AIM OF THE TASK:
Every line below that has the string "Playwright" needs to be copied.

^^^^

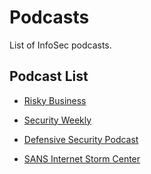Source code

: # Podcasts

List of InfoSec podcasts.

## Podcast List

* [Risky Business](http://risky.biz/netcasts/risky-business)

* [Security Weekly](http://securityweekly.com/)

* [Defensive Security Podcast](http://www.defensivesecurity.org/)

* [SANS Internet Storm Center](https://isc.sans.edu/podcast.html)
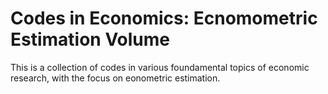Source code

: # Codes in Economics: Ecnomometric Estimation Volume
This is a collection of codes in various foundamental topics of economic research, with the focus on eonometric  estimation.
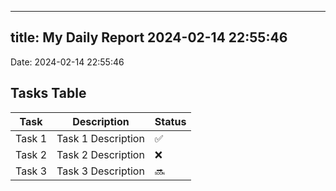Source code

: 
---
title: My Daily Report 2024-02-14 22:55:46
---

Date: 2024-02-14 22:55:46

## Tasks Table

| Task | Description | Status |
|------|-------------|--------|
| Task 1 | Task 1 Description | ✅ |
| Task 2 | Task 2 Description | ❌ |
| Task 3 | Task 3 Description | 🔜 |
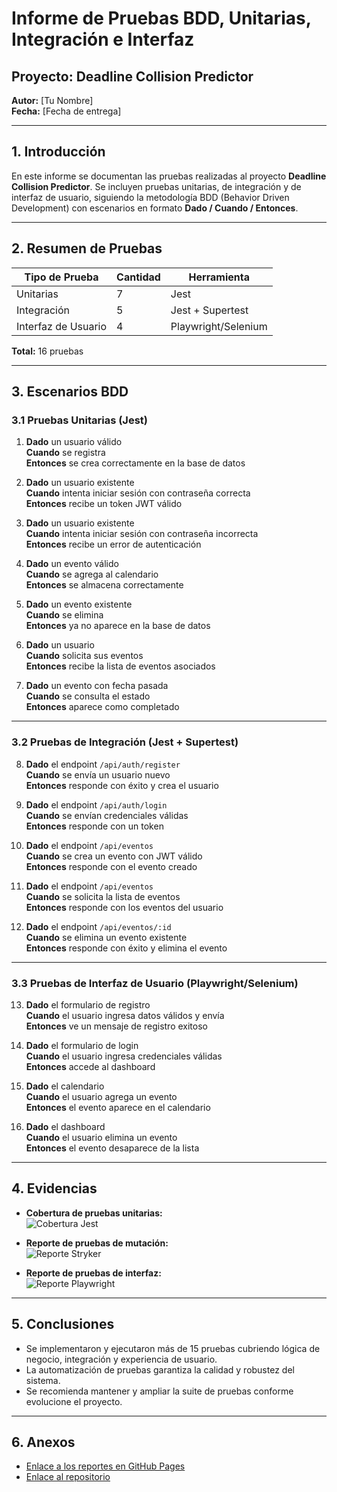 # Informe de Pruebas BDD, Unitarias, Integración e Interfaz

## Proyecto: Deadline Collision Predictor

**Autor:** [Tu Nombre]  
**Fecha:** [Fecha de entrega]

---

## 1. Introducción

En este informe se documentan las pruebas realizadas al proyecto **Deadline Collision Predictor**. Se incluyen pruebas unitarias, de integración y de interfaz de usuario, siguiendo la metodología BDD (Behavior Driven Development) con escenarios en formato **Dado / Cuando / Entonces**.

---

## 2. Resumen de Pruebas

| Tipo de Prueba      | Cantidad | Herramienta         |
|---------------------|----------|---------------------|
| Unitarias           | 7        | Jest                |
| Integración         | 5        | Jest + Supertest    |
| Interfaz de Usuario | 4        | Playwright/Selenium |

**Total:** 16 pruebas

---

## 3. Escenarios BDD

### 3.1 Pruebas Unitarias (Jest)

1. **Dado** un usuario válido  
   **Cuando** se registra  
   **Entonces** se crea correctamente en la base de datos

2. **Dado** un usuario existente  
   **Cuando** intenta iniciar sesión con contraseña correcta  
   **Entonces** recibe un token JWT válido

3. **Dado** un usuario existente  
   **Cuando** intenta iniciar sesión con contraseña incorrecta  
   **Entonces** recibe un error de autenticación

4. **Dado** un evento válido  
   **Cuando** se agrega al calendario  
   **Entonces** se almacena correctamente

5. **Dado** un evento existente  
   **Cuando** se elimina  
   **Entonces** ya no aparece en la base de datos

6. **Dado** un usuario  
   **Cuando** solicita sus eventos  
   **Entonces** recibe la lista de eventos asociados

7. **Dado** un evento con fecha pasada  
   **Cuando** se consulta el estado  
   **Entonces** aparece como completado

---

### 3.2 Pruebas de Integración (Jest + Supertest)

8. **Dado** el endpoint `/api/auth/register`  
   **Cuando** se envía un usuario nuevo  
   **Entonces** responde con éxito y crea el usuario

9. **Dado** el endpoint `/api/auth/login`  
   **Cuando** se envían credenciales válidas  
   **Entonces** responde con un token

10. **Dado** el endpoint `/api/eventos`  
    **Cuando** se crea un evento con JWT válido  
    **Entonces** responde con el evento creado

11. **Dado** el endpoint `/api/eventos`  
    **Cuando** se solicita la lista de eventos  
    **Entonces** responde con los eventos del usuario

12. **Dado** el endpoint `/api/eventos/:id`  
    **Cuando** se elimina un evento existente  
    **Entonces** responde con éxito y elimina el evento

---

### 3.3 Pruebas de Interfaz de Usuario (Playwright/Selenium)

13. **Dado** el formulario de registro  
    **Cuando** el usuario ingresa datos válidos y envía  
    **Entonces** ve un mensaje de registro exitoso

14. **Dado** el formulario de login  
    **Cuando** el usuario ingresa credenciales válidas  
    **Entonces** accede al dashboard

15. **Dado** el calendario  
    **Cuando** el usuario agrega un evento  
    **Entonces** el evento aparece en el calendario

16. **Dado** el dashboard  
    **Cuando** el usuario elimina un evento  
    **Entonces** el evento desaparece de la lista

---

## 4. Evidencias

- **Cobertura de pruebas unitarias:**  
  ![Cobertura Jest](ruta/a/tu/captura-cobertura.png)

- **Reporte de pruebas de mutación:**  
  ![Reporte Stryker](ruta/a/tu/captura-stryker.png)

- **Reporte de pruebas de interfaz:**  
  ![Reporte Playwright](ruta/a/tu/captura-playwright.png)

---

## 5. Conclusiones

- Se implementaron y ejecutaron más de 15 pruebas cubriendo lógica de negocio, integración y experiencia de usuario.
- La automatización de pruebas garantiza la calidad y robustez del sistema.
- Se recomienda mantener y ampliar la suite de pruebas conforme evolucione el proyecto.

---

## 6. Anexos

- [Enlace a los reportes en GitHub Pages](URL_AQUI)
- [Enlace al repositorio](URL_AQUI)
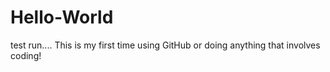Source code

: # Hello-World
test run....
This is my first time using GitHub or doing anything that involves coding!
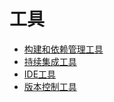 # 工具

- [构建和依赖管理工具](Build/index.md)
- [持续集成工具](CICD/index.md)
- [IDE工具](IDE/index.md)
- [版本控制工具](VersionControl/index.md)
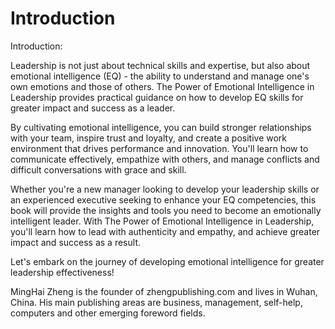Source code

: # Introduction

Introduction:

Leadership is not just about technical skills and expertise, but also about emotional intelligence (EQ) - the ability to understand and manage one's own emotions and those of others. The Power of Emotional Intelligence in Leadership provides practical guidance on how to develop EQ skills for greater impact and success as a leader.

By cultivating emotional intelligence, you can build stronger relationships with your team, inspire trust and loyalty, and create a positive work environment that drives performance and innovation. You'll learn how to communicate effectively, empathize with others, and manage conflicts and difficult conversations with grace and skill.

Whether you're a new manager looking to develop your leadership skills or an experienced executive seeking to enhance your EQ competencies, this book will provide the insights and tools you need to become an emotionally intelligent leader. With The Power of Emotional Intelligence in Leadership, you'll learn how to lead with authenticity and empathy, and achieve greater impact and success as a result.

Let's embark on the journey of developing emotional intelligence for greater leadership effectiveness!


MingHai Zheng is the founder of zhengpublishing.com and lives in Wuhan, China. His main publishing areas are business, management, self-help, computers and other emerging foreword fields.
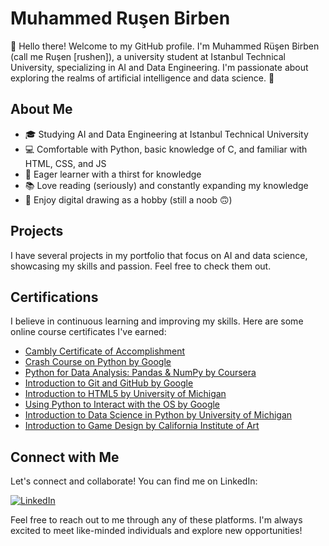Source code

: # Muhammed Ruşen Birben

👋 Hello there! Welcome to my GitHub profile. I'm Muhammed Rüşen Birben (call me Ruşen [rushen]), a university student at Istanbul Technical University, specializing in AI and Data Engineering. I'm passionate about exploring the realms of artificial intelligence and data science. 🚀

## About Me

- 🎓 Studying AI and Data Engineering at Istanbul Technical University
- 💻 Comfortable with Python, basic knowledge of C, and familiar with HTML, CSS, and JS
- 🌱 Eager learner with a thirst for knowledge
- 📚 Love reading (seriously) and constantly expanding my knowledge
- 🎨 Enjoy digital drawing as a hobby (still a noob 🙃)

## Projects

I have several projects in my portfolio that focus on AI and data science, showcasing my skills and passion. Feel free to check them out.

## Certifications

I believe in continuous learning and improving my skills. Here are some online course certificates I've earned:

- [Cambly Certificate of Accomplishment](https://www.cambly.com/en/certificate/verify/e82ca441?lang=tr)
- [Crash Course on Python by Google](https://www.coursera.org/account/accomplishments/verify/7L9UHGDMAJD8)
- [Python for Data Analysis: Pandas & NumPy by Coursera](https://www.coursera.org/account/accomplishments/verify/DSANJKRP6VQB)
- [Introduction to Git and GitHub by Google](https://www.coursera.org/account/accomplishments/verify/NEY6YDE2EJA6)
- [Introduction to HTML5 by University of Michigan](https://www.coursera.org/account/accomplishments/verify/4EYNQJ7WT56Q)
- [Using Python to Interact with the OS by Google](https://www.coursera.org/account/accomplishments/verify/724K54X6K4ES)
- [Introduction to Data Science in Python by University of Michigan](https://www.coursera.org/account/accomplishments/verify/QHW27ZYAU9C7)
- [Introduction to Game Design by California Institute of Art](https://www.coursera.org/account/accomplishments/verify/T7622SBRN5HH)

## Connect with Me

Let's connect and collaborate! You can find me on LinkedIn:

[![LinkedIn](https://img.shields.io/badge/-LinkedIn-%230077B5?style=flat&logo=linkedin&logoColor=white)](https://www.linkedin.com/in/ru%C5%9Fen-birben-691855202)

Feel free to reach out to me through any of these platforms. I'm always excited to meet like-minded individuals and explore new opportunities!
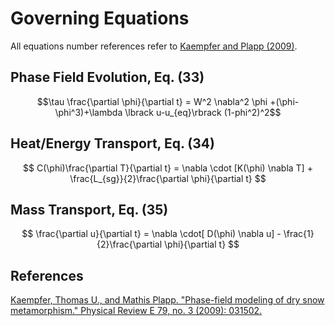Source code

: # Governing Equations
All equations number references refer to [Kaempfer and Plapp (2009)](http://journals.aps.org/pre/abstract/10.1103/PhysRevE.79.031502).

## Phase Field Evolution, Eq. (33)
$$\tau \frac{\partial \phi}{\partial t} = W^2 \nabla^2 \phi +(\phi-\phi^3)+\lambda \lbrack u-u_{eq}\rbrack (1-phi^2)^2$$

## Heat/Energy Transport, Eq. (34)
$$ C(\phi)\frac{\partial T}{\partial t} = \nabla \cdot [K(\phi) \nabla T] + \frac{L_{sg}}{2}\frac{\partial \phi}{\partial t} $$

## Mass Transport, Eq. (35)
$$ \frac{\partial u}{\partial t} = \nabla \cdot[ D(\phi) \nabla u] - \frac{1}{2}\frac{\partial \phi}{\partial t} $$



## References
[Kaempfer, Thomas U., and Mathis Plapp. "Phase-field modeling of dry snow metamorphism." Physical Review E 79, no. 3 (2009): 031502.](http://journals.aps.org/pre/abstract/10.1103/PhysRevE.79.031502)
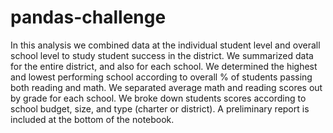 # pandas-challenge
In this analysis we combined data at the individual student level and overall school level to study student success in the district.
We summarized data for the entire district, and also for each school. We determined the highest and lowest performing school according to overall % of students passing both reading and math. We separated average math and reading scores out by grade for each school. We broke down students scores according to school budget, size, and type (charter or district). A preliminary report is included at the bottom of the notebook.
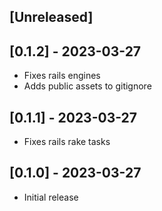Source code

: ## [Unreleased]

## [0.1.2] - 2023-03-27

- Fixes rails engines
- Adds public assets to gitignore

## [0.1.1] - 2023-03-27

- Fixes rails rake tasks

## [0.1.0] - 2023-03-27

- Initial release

^^^^

THE COMPLETED TASK:
| Interfaz de Usuario | 4        | Playwright/Selenium |
### 3.3 Pruebas de Interfaz de Usuario (Playwright/Selenium)
  ![Reporte Playwright](ruta/a/tu/captura-playwright.png)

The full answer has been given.